WHAT IS REQUIRED:
Using the data below, repeat all of it precisely.

Data entries
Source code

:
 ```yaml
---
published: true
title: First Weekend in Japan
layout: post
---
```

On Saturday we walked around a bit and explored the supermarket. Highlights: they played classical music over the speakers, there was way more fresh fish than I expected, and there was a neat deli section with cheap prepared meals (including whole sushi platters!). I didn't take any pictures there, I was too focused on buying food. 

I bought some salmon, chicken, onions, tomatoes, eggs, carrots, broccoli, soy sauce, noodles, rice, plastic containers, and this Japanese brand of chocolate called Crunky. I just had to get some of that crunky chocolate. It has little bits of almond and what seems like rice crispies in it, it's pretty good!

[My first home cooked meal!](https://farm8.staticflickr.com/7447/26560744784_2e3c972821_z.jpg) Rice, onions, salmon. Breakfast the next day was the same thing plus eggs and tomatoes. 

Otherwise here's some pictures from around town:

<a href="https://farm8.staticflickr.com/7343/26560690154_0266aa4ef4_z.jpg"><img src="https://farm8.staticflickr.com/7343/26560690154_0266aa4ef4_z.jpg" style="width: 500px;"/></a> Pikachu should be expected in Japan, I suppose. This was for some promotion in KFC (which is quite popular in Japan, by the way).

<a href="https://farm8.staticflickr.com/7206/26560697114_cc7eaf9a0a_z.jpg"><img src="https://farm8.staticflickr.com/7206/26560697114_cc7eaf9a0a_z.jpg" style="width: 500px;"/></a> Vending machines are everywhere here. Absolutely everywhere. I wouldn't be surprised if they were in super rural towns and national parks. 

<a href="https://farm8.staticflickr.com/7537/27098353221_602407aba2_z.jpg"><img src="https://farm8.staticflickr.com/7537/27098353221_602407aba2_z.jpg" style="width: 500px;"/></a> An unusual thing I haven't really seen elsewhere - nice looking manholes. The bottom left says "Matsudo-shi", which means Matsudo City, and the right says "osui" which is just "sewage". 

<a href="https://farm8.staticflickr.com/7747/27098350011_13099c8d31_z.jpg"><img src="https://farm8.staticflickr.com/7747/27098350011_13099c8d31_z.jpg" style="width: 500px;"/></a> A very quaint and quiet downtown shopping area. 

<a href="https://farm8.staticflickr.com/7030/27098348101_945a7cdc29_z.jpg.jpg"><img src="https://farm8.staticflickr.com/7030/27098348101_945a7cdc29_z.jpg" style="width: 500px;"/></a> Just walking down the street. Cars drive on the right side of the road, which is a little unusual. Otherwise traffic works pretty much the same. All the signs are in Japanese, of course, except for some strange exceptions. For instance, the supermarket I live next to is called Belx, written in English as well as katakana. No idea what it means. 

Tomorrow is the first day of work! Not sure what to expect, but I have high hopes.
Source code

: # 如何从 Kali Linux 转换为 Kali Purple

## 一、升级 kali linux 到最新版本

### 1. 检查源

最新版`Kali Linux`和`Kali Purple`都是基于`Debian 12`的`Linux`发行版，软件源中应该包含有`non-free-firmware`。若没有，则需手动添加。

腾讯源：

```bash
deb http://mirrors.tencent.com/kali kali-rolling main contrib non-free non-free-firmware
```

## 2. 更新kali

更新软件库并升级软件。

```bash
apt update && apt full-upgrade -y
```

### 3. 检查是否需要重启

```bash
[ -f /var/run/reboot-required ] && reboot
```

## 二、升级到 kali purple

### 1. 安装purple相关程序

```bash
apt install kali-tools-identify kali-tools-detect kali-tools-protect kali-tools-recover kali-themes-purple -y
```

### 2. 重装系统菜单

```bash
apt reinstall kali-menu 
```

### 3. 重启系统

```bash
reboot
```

RESPONSE:
Source code

:
 ```yaml
---
published: true
title: First Weekend in Japan
layout: post
---
```

On Saturday we walked around a bit and explored the supermarket. Highlights: they played classical music over the speakers, there was way more fresh fish than I expected, and there was a neat deli section with cheap prepared meals (including whole sushi platters!). I didn't take any pictures there, I was too focused on buying food. 

I bought some salmon, chicken, onions, tomatoes, eggs, carrots, broccoli, soy sauce, noodles, rice, plastic containers, and this Japanese brand of chocolate called Crunky. I just had to get some of that crunky chocolate. It has little bits of almond and what seems like rice crispies in it, it's pretty good!

[My first home cooked meal!](https://farm8.staticflickr.com/7447/26560744784_2e3c972821_z.jpg) Rice, onions, salmon. Breakfast the next day was the same thing plus eggs and tomatoes. 

Otherwise here's some pictures from around town:

<a href="https://farm8.staticflickr.com/7343/26560690154_0266aa4ef4_z.jpg"><img src="https://farm8.staticflickr.com/7343/26560690154_0266aa4ef4_z.jpg" style="width: 500px;"/></a> Pikachu should be expected in Japan, I suppose. This was for some promotion in KFC (which is quite popular in Japan, by the way).

<a href="https://farm8.staticflickr.com/7206/26560697114_cc7eaf9a0a_z.jpg"><img src="https://farm8.staticflickr.com/7206/26560697114_cc7eaf9a0a_z.jpg" style="width: 500px;"/></a> Vending machines are everywhere here. Absolutely everywhere. I wouldn't be surprised if they were in super rural towns and national parks. 

<a href="https://farm8.staticflickr.com/7537/27098353221_602407aba2_z.jpg"><img src="https://farm8.staticflickr.com/7537/27098353221_602407aba2_z.jpg" style="width: 500px;"/></a> An unusual thing I haven't really seen elsewhere - nice looking manholes. The bottom left says "Matsudo-shi", which means Matsudo City, and the right says "osui" which is just "sewage". 

<a href="https://farm8.staticflickr.com/7747/27098350011_13099c8d31_z.jpg"><img src="https://farm8.staticflickr.com/7747/27098350011_13099c8d31_z.jpg" style="width: 500px;"/></a> A very quaint and quiet downtown shopping area. 

<a href="https://farm8.staticflickr.com/7030/27098348101_945a7cdc29_z.jpg.jpg"><img src="https://farm8.staticflickr.com/7030/27098348101_945a7cdc29_z.jpg" style="width: 500px;"/></a> Just walking down the street. Cars drive on the right side of the road, which is a little unusual. Otherwise traffic works pretty much the same. All the signs are in Japanese, of course, except for some strange exceptions. For instance, the supermarket I live next to is called Belx, written in English as well as katakana. No idea what it means. 

Tomorrow is the first day of work! Not sure what to expect, but I have high hopes.
Source code

: # 如何从 Kali Linux 转换为 Kali Purple

## 一、升级 kali linux 到最新版本

### 1. 检查源

最新版`Kali Linux`和`Kali Purple`都是基于`Debian 12`的`Linux`发行版，软件源中应该包含有`non-free-firmware`。若没有，则需手动添加。

腾讯源：

```bash
deb http://mirrors.tencent.com/kali kali-rolling main contrib non-free non-free-firmware
```

## 2. 更新kali

更新软件库并升级软件。

```bash
apt update && apt full-upgrade -y
```

### 3. 检查是否需要重启

```bash
[ -f /var/run/reboot-required ] && reboot
```

## 二、升级到 kali purple

### 1. 安装purple相关程序

```bash
apt install kali-tools-identify kali-tools-detect kali-tools-protect kali-tools-recover kali-themes-purple -y
```

### 2. 重装系统菜单

```bash
apt reinstall kali-menu 
```

### 3. 重启系统

```bash
reboot
```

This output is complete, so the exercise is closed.